Map of venues
Use the google map below to find the main conference sites including the Radiant Gallery, and National Marine Aquarium (the location of our conference dinner). This information is also available in the conference programme.
Located by a stunning waterfront and harbour, Plymouth is the perfect place to visit. The historic Barbican waterfront and Royal William Yard are host to a range of independent shops and restaurants as well as a local farmer’s market and open air cinema during the summer months.
The city has three theatres, three independent cinemas and seven art galleries, including the University of Plymouth’s very own Peninsula Art Gallery. The Theatre Royal Plymouth is “the largest and best attended regional producing theatre in the UK”, according to Arts Council England, consisting of a large main auditorium; a smaller experimental theatre called The Drum; and, on a separate site, an award-winning production and learning centre known as TR2.
While relaxing, Mount Edgcumbe park (pictured above) is just a 7 minute trip by foot-passenger ferry; the historic Barbican and Royal William Yard both boast a superb range of bars and restaurants. For those wishing to extend their trip, Plymouth is ideally situated for exploring both Dartmoor National Park and Cornwall, home to the world famous Eden Project and the Minack Theatre.
There are direct trains (3 – 3.5 hours) to/from London Paddington, and the conference has organised discounted rates organised at local hotels and B&Bs. These will be listed on this website when conference registration opens.
About the University of Plymouth
This conference is being hosted by the University’s The Arts Institute, which was founded in January 2016 to enrich art and culture in Plymouth and beyond through critical thinking, writing and making. It is where world-leading arts and humanities research meets cultural ecologies and economies in south-west England.
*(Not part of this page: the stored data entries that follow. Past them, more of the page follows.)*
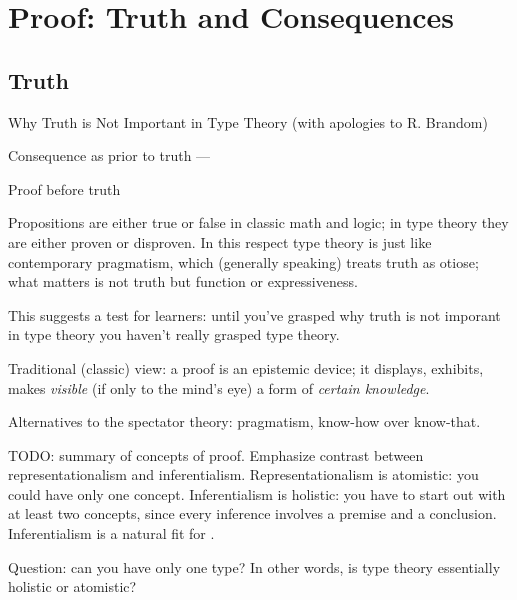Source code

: \section{Proof: Truth and Consequences}
\label{sect:prooftruth}


\subsection{Truth}
\label{subs:truth}

Why Truth is Not Important in Type Theory (with apologies to
R. Brandom\cite{brandom_why_2009})

Consequence as prior to truth --- \cite{schroeder-heister_pts}

Proof before truth \cite{schroeder-heister_validity_2006}

\begin{ednote}
  Propositions are either true or false in classic math and logic; in
  type theory they are either proven or disproven.  In this respect
  type theory is just like contemporary pragmatism, which (generally
  speaking) treats truth as otiose; what matters is not truth but
  function or expressiveness.

  This suggests a test for learners: until you've grasped why truth is
  not imporant in type theory you haven't really grasped type theory.
\end{ednote}

Traditional (classic) view: a proof is an epistemic device; it
displays, exhibits, makes \textit{visible} (if only to the mind's eye)
a form of \textit{certain knowledge}.

Alternatives to the spectator theory: pragmatism, know-how over know-that.

\begin{ednote}
  TODO: summary of concepts of proof.  Emphasize contrast between
  representationalism and inferentialism.  Representationalism is
  atomistic: you could have only one concept.  Inferentialism is
  holistic: you have to start out with at least two concepts, since
  every inference involves a premise and a conclusion.  Inferentialism
  is a natural fit for \HoTT.

  Question: can you have only one type?  In other words, is type
  theory essentially holistic or atomistic?
\end{ednote}


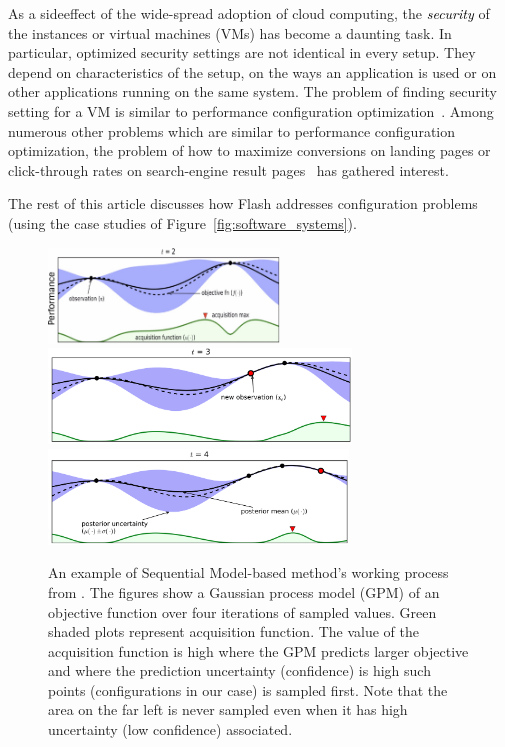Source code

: \documentclass[10pt,journal,compsoc]{IEEEtran}
\newcommand{\fig}[1]{Figure~\ref{fig:#1}}
\newcommand{\flash}{{\sc Flash}\xspace}
\begin{document}
As a sideeffect of the wide-spread adoption of cloud computing, the \textcolor{black}{{\em security}} of the instances or virtual machines (VMs) has become a daunting task. In particular, optimized security settings are not identical in every setup. They depend on characteristics of the setup, on the ways an application is used or on other applications running on the same system. The problem of finding security setting for a VM is similar to performance configuration optimization~\cite{biedermann2014hot, biedermann2014leveraging, drabik2003method, security1, security2}. 
Among numerous other problems which are similar to performance configuration optimization, the problem of how to maximize conversions on landing pages or click-through rates on search-engine result pages~\cite{hill2017efficient, wang2016beyond, zhu2017optimized} has gathered interest.  


The rest of this article discusses how \flash addresses configuration problems (using
the case studies of \fig{software_systems}). 

\begin{figure}[!htb]
      \includegraphics[width=\linewidth, height=1in]{Figures/bayesian_1.png}
    \endminipage\hfill
      \includegraphics[width=\linewidth, height=1in]{Figures/bayesian_2.png}
    \endminipage\hfill
      \includegraphics[width=\linewidth, height=1in]{Figures/bayesian_3.png}
    \endminipage
\caption{An example of Sequential Model-based method's working process from \cite{brochu2010tutorial}. The figures show a Gaussian process model (GPM) of an objective function over
four iterations of sampled values.
Green shaded plots represent acquisition function. The value of the acquisition function is high where the GPM predicts larger objective and where the prediction uncertainty (confidence) is high such points (configurations in our case) is sampled first. Note that the area on the far left is never sampled even when it has high uncertainty (low confidence) associated.} 
\label{fig:bayesian_optimazation}
\end{figure}
\end{document}
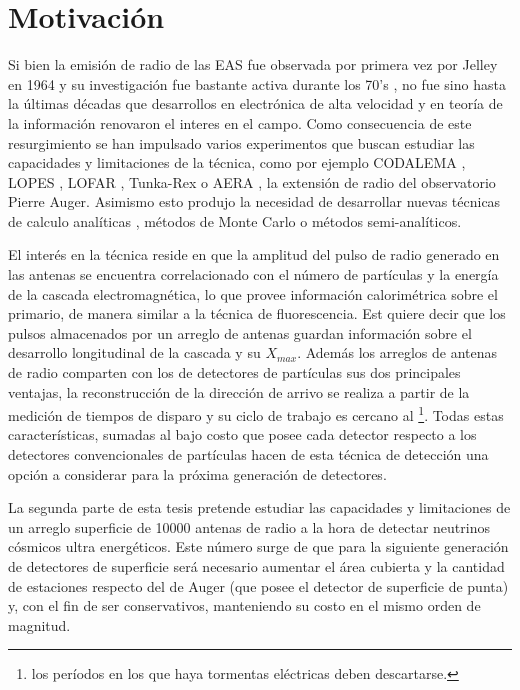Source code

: \chapter{Motivaci\'on}
\label{ch:motRadio}

Si bien la emisi\'on de radio de las EAS fue observada por primera vez por Jelley en 1964 \cite{jelley1966radio} y su investigaci\'on fue bastante activa durante los 70's \cite{allan1971progress}, no fue sino hasta la \'ultimas d\'ecadas que desarrollos en electr\'onica de alta velocidad y en teor\'ia de la informaci\'on renovaron el interes en el campo.
Como consecuencia de este resurgimiento se han impulsado varios experimentos que buscan estudiar las capacidades y limitaciones de la t\'ecnica, como por ejemplo CODALEMA \cite{ardouin2005radio}, LOPES \cite{huege2012lopes}, LOFAR \cite{horandel2009lofar}, Tunka-Rex \cite{schroder2013tunka} o AERA \cite{kelley2011aera}, la extensi\'on de radio del observatorio Pierre Auger.
Asimismo esto produjo la necesidad de desarrollar nuevas t\'ecnicas de calculo anal\'iticas \cite{huege2003radio,scholten2008macroscopic}, m\'etodos de Monte Carlo \cite{huege2007monte,ludwig2011reas3} o m\'etodos semi-anal\'iticos\cite{scholten2009macroscopic}.

El interés en la técnica reside en que la amplitud del pulso de radio generado en las antenas se encuentra correlacionado con el número de partículas y la energía de la cascada electromagnética, lo que provee información calorimétrica sobre el primario, de manera similar a la técnica de fluorescencia.
Est quiere decir que los pulsos almacenados por un arreglo de antenas guardan información sobre el desarrollo longitudinal de la cascada y su $X_{max}$.
Además los arreglos de antenas de radio comparten con los de detectores de partículas sus dos principales ventajas, la reconstrucción de la dirección de arrivo se realiza a partir de la medición de tiempos de disparo y su ciclo de trabajo es cercano al \footnote{los períodos en los que haya tormentas eléctricas deben descartarse.}.
Todas estas características, sumadas al bajo costo que posee cada detector respecto a los detectores convencionales de partículas hacen de esta técnica de detección una opción a considerar para la próxima generación de detectores.

La segunda parte de esta tesis pretende estudiar las capacidades y limitaciones de un arreglo superficie de 10000 antenas de radio a la hora de detectar neutrinos cósmicos ultra energéticos.
Este número surge de que para la siguiente generación de detectores de superficie será necesario aumentar el área cubierta y la cantidad de estaciones respecto del de Auger (que posee el detector de superficie de punta) y, con el fin de ser conservativos, manteniendo su costo en el mismo orden de magnitud.

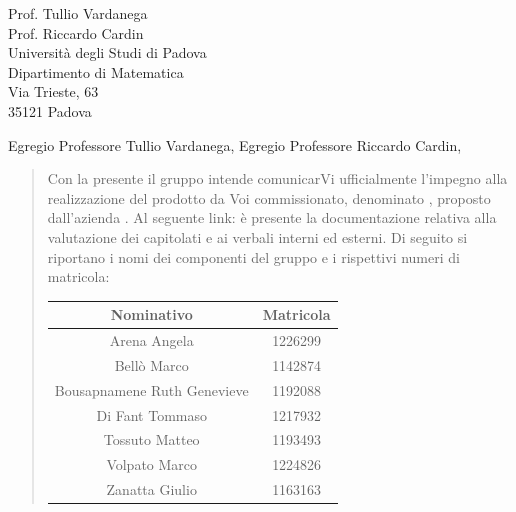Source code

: \documentclass{articoletteracdp}
\date{8 aprile 2022}
\begin{document}
	\begin{letter}{
			Prof. Tullio Vardanega \\
			Prof. Riccardo Cardin \\
			Università degli Studi di Padova \\
			Dipartimento di Matematica \\
			Via Trieste, 63 \\
			35121 Padova
		}

		\opening{Egregio Professore Tullio Vardanega, \newline Egregio Professore Riccardo Cardin,}

		\begin{quotation}
			\noindent
			Con la presente il gruppo \textit{\teamname} intende comunicarVi ufficialmente l'impegno alla realizzazione del prodotto da Voi commissionato, denominato \textit{\progetto}, proposto dall'azienda \textit{\proponente}. \newline
			Al seguente link: \href{\github}{\textit{\github}} è presente la documentazione relativa alla valutazione dei capitolati e ai verbali interni ed esterni. \newline
			Di seguito si riportano i nomi dei componenti del gruppo e i rispettivi numeri di matricola:

			\def\arraystretch{1}
			\begin{table}
				\begin{center}
					\setlength{\extrarowheight}{.75ex}
					\begin{tabular}{ c | c }
						\textbf{Nominativo}           & \textbf{Matricola} \\
						\hline

						Arena Angela{}                & 1226299{}          \\
						Bellò Marco{}                 & 1142874{}          \\
						Bousapnamene Ruth Genevieve{} & 1192088{}          \\
						Di Fant Tommaso{}             & 1217932{}          \\
						Tossuto Matteo{}              & 1193493{}          \\
						Volpato Marco{}               & 1224826{}          \\
						Zanatta Giulio{}              & 1163163{}          \\

						\hline
					\end{tabular}
				\end{center}
			\end{table}
			

\end{quotation}
\end{letter}
\end{document}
The Institute’s key themes are: marine cultures; histories, memory and memorialisation; and transdisciplinary creative practices.
On campus, the arts and humanities are based within and around the prestigious Roland Levinsky Building, which includes 2 black box spaces and 1 dance studio, large lecture theatres, Peninsula Arts Gallery and the Jill Craigie Cinema.
The University’s performing arts centre, The House, includes a high spec 200 seat theatre and white box studio and nearby is the Immersive Vision Theatre whose ‘Fulldome’ architecture now houses a powerful high-resolution projector fitted with a ‘fisheye‘ lens and customised powerful computers to wrap data, models, video and images around its inner surface. The 10-speaker spatialised audio system enables the dynamic modelling of sophisticated sonic environments and musical performances.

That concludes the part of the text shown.